Required work: For the data that follows, report how many lines include the string "vectorArg", and write the number alone.

──────── Dataset extract

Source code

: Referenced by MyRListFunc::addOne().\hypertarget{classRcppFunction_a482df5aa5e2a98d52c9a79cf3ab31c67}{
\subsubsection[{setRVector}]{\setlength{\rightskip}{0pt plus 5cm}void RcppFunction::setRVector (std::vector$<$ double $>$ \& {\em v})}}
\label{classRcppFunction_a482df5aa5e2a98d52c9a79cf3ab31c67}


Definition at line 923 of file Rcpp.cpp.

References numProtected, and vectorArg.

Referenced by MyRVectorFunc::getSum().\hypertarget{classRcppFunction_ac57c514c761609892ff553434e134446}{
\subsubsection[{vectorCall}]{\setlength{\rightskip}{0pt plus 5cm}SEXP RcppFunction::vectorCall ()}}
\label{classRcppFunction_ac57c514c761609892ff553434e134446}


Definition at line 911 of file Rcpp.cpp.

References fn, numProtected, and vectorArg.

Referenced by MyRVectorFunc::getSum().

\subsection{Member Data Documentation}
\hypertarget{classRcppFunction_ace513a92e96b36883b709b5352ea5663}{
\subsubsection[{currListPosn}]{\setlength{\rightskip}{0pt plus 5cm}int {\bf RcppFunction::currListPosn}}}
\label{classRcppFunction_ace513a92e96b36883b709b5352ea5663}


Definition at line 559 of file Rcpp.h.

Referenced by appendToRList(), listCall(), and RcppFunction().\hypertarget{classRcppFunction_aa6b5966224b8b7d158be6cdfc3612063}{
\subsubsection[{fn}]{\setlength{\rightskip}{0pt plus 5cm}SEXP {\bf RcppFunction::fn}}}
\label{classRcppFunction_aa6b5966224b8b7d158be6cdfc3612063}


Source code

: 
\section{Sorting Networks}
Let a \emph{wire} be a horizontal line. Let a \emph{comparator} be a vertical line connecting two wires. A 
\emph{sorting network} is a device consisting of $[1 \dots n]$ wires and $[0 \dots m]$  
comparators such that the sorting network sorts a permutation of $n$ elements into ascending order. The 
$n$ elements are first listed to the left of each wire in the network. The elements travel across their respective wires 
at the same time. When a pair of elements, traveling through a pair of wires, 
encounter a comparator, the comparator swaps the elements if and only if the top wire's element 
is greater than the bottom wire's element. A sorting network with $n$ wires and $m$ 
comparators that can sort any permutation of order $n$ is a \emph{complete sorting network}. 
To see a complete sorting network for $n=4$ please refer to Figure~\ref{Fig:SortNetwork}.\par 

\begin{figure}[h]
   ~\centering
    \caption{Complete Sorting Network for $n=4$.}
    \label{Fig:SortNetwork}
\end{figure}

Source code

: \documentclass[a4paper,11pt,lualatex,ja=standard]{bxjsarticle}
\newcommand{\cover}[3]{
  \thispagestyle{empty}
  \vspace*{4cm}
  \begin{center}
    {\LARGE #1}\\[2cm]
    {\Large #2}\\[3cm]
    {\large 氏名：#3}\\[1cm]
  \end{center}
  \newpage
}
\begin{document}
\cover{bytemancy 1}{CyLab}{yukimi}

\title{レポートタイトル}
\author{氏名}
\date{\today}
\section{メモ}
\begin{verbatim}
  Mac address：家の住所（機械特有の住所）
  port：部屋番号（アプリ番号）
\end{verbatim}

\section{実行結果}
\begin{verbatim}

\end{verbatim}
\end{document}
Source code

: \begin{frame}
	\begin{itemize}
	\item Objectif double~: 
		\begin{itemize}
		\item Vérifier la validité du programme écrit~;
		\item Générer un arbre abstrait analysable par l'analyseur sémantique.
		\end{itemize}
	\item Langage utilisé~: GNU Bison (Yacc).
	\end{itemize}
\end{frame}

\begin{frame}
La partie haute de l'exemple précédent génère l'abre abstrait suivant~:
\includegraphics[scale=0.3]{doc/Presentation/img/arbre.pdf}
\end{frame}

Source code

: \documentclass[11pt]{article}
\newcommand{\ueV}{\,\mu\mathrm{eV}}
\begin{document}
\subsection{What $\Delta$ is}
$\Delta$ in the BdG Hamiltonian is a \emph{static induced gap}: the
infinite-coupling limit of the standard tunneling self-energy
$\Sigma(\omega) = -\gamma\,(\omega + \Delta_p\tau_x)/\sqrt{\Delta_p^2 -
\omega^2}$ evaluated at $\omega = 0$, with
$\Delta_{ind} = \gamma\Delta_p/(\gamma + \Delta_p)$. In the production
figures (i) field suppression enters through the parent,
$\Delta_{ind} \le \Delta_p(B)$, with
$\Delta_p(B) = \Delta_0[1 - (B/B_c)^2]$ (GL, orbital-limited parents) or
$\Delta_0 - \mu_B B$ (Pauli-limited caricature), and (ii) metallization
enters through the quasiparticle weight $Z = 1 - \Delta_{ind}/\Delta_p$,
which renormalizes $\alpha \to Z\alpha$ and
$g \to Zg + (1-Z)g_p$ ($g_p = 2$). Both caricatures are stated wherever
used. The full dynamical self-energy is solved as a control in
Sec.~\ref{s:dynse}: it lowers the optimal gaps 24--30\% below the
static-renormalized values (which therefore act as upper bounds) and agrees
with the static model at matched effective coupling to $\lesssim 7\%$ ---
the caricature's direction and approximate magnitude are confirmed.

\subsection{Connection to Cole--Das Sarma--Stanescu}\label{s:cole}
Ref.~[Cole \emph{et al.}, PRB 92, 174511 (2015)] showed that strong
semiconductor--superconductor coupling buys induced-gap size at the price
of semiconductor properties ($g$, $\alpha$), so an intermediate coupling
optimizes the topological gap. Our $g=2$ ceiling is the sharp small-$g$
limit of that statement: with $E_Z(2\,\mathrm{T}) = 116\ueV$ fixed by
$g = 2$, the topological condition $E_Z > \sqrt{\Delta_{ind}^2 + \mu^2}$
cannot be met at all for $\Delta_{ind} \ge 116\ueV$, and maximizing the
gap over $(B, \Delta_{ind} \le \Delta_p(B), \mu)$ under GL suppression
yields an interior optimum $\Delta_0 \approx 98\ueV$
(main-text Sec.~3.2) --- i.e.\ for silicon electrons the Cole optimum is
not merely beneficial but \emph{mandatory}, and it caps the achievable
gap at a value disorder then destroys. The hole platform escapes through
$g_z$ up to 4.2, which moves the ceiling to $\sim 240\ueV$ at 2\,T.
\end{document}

────────────────

Written answer: 2